Örnek olarak, bizim kendi tarihimizden Abdulhamit’in baskı döneminde kurduğu Hamidiye Alayları, Ermenilere, demokratlara, farklı kesimlere baskı yaşattı. İtaatçıların darbe ile ele geçirdiği süreçte ülke hem büyük dünya savaşına girdi hem de Ermenileri, Süryani, Asurileri, Pontusları bu dönemde soykırıma uğratıldı.

Almanya’da da aynı şimdiki bir başkanlık referandumu sonrasında Hitler’in gücünü pekiştirdiğini, sonrasında Yahudilere ve Romanlara yaptıklarını dünya zaten biliyor. Benzer bir tehlike ile biz de karşı karşıyayız. Tek adam düzeni tehlikesi ile karşı karşıyayız. Belki Ermenilerin sayısı az gibi görülebilir, ama tehdit altında olanlar sadece Ermeniler değil, Aleviler, yani bütün ötekiler.

Erdoğan’ın kafasındaki Türk İslam kimliğe uymayan herkes bu tehlike ile karşı karşıya. Buna daha önceki dönemde iktidarın ortağı olan laik kesimi de dahil edebiliriz. Onlar da Erdoğan’ın temel hedefleri arasında gözüküyor. Erdoğan’ın kafasındaki kalıplara uymayan herkes için bir tehlike getirebilir.

Son birkaç senedir, bu kafadaki başkanlık denilen tek adam sistemini deneyimliyoruz. Özellikle Kürt halkı, Kürt kentleri yıkıldı. Rojava’ya saldırılara kadar, sadece Türkiye’nin içindeki kazanımlar değil, dışındaki kazanımlara karşı da bir saldırı dalgası.

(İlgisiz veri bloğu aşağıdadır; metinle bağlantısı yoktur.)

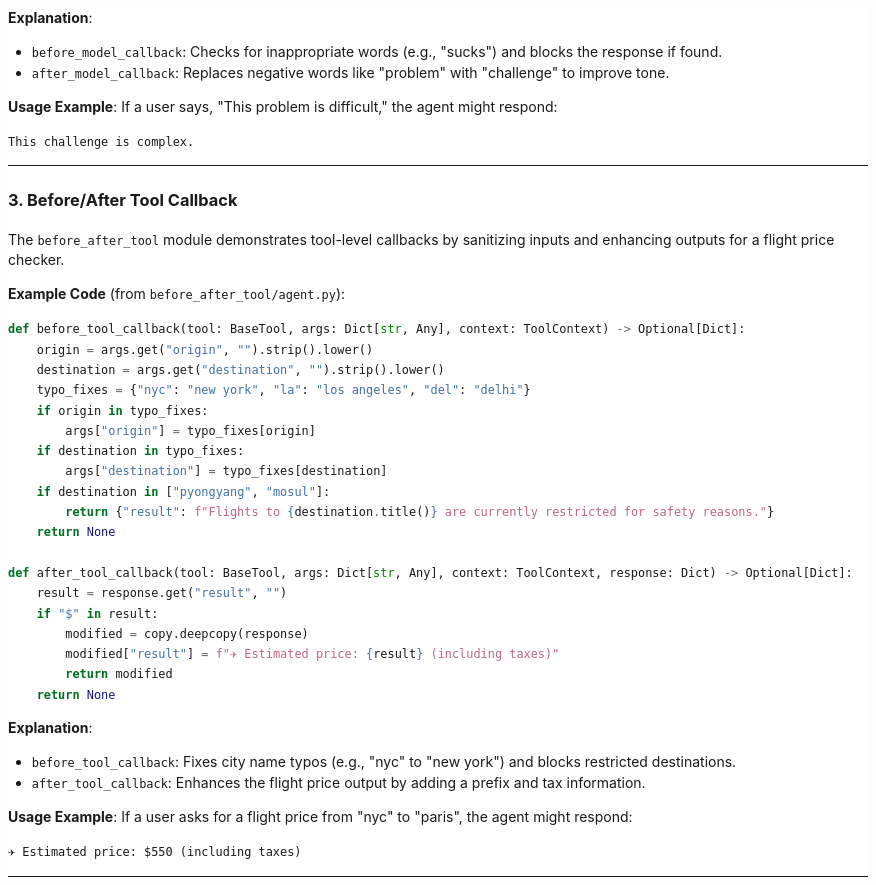 **Explanation**:
- `before_model_callback`: Checks for inappropriate words (e.g., "sucks") and blocks the response if found.
- `after_model_callback`: Replaces negative words like "problem" with "challenge" to improve tone.

**Usage Example**:
If a user says, "This problem is difficult," the agent might respond:
```
This challenge is complex.
```

---

### 3. Before/After Tool Callback
The `before_after_tool` module demonstrates tool-level callbacks by sanitizing inputs and enhancing outputs for a flight price checker.

**Example Code** (from `before_after_tool/agent.py`):
```python
def before_tool_callback(tool: BaseTool, args: Dict[str, Any], context: ToolContext) -> Optional[Dict]:
    origin = args.get("origin", "").strip().lower()
    destination = args.get("destination", "").strip().lower()
    typo_fixes = {"nyc": "new york", "la": "los angeles", "del": "delhi"}
    if origin in typo_fixes:
        args["origin"] = typo_fixes[origin]
    if destination in typo_fixes:
        args["destination"] = typo_fixes[destination]
    if destination in ["pyongyang", "mosul"]:
        return {"result": f"Flights to {destination.title()} are currently restricted for safety reasons."}
    return None

def after_tool_callback(tool: BaseTool, args: Dict[str, Any], context: ToolContext, response: Dict) -> Optional[Dict]:
    result = response.get("result", "")
    if "$" in result:
        modified = copy.deepcopy(response)
        modified["result"] = f"✈️ Estimated price: {result} (including taxes)"
        return modified
    return None
```

**Explanation**:
- `before_tool_callback`: Fixes city name typos (e.g., "nyc" to "new york") and blocks restricted destinations.
- `after_tool_callback`: Enhances the flight price output by adding a prefix and tax information.

**Usage Example**:
If a user asks for a flight price from "nyc" to "paris", the agent might respond:
```
✈️ Estimated price: $550 (including taxes)
```

---
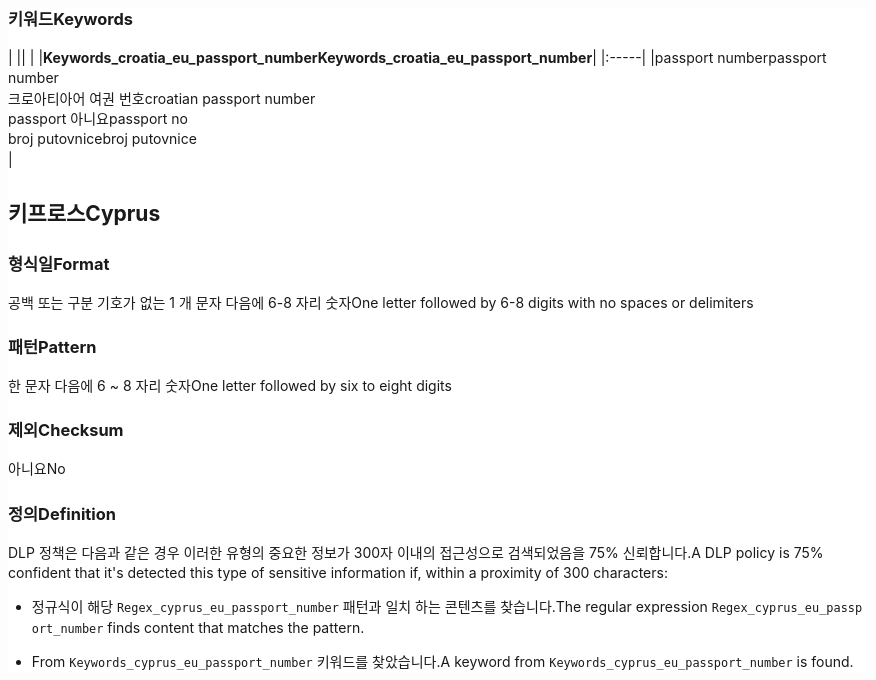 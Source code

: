 ### <a name="keywords"></a><span data-ttu-id="c7e3d-179">키워드</span><span class="sxs-lookup"><span data-stu-id="c7e3d-179">Keywords</span></span>

<span data-ttu-id="c7e3d-180">| |</span><span class="sxs-lookup"><span data-stu-id="c7e3d-180">| |</span></span>
|<span data-ttu-id="c7e3d-181">**Keywords_croatia_eu_passport_number**</span><span class="sxs-lookup"><span data-stu-id="c7e3d-181">**Keywords_croatia_eu_passport_number**</span></span>|
|:-----|
|<span data-ttu-id="c7e3d-182">passport number</span><span class="sxs-lookup"><span data-stu-id="c7e3d-182">passport number</span></span>  <br/> <span data-ttu-id="c7e3d-183">크로아티아어 여권 번호</span><span class="sxs-lookup"><span data-stu-id="c7e3d-183">croatian passport number</span></span>  <br/> <span data-ttu-id="c7e3d-184">passport 아니요</span><span class="sxs-lookup"><span data-stu-id="c7e3d-184">passport no</span></span>  <br/> <span data-ttu-id="c7e3d-185">broj putovnice</span><span class="sxs-lookup"><span data-stu-id="c7e3d-185">broj putovnice</span></span>  <br/> |
   
## <a name="cyprus"></a><span data-ttu-id="c7e3d-186">키프로스</span><span class="sxs-lookup"><span data-stu-id="c7e3d-186">Cyprus</span></span>

### <a name="format"></a><span data-ttu-id="c7e3d-187">형식일</span><span class="sxs-lookup"><span data-stu-id="c7e3d-187">Format</span></span>

<span data-ttu-id="c7e3d-188">공백 또는 구분 기호가 없는 1 개 문자 다음에 6-8 자리 숫자</span><span class="sxs-lookup"><span data-stu-id="c7e3d-188">One letter followed by 6-8 digits with no spaces or delimiters</span></span>
  
### <a name="pattern"></a><span data-ttu-id="c7e3d-189">패턴</span><span class="sxs-lookup"><span data-stu-id="c7e3d-189">Pattern</span></span>

<span data-ttu-id="c7e3d-190">한 문자 다음에 6 ~ 8 자리 숫자</span><span class="sxs-lookup"><span data-stu-id="c7e3d-190">One letter followed by six to eight digits</span></span>
  
### <a name="checksum"></a><span data-ttu-id="c7e3d-191">제외</span><span class="sxs-lookup"><span data-stu-id="c7e3d-191">Checksum</span></span>

<span data-ttu-id="c7e3d-192">아니요</span><span class="sxs-lookup"><span data-stu-id="c7e3d-192">No</span></span>
  
### <a name="definition"></a><span data-ttu-id="c7e3d-193">정의</span><span class="sxs-lookup"><span data-stu-id="c7e3d-193">Definition</span></span>

<span data-ttu-id="c7e3d-194">DLP 정책은 다음과 같은 경우 이러한 유형의 중요한 정보가 300자 이내의 접근성으로 검색되었음을 75% 신뢰합니다.</span><span class="sxs-lookup"><span data-stu-id="c7e3d-194">A DLP policy is 75% confident that it's detected this type of sensitive information if, within a proximity of 300 characters:</span></span>
  
- <span data-ttu-id="c7e3d-195">정규식이 해당 `Regex_cyprus_eu_passport_number` 패턴과 일치 하는 콘텐츠를 찾습니다.</span><span class="sxs-lookup"><span data-stu-id="c7e3d-195">The regular expression  `Regex_cyprus_eu_passport_number` finds content that matches the pattern.</span></span> 
    
- <span data-ttu-id="c7e3d-196">From `Keywords_cyprus_eu_passport_number` 키워드를 찾았습니다.</span><span class="sxs-lookup"><span data-stu-id="c7e3d-196">A keyword from  `Keywords_cyprus_eu_passport_number` is found.</span></span>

Bugün gördüklerimiz, ileride yaşayacaklarımızın işaretlerini de veriyor. Daha iyi şeyler olacağını düşünmüyoruz. Daha demokratik, insan haklarına yönelik bir düzen geleceğini, Türkiye’deki halkların, Kürtlerin, Alevilerin, Ermenilerin daha demokratik şartlarda yaşayacağına inanmıyoruz. Sadece ölüm, göz yaşı ve kan getirecek, bunun için hayır diyor.